Problem requirements: Where the line containing "paper routes logarithmic-dimensional" appears, end the copy there, keeping that line; start from the first line of the entries, copy exactly, and omit pictures.

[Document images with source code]
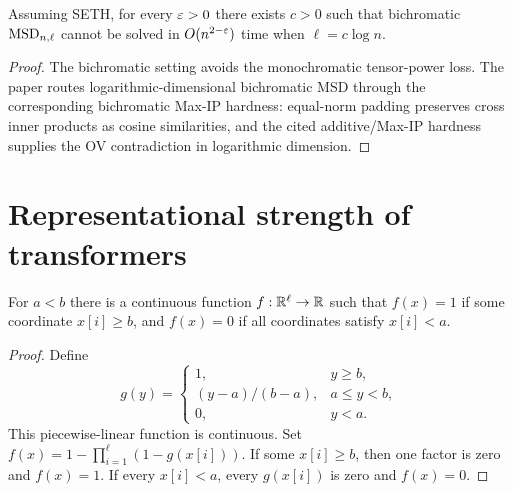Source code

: \begin{theorem}
  \label{thm:intro-bichromatic-msd-hardness}
  Assuming SETH, for every $\eps>0$ there exists $c>0$ such that bichromatic
  $\MSD_{n,\ell}$ cannot be solved in $O(n^{2-\eps})$ time when $\ell=c\log n$.
\end{theorem}
\begin{proof}
  The bichromatic setting avoids the monochromatic tensor-power loss.  The
  paper routes logarithmic-dimensional bichromatic MSD through the corresponding
  bichromatic Max-IP hardness: equal-norm padding preserves cross inner products
  as cosine similarities, and the cited additive/Max-IP hardness supplies the
  OV contradiction in logarithmic dimension.
\end{proof}

\chapter{Representational strength of transformers}

\begin{lemma}
  \label{lem:continuous-threshold-or}
  For $a<b$ there is a continuous function $f:\R^\ell\to\R$ such that
  $f(x)=1$ if some coordinate $x[i]\geq b$, and $f(x)=0$ if all coordinates
  satisfy $x[i]<a$.
\end{lemma}
\begin{proof}
  Define
  \[
    g(y)=
    \begin{cases}
      1, & y\geq b,\\
      (y-a)/(b-a), & a\leq y<b,\\
      0, & y<a.
    \end{cases}
  \]
  This piecewise-linear function is continuous.  Set
  $f(x)=1-\prod_{i=1}^{\ell}(1-g(x[i]))$.  If some $x[i]\geq b$, then one
  factor is zero and $f(x)=1$.  If every $x[i]<a$, every $g(x[i])$ is zero and
  $f(x)=0$.
\end{proof}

Written response:
Source code

: \begin{theorem}
  \label{thm:intro-bichromatic-msd-hardness}
  Assuming SETH, for every $\eps>0$ there exists $c>0$ such that bichromatic
  $\MSD_{n,\ell}$ cannot be solved in $O(n^{2-\eps})$ time when $\ell=c\log n$.
\end{theorem}
\begin{proof}
  The bichromatic setting avoids the monochromatic tensor-power loss.  The
  paper routes logarithmic-dimensional bichromatic MSD through the corresponding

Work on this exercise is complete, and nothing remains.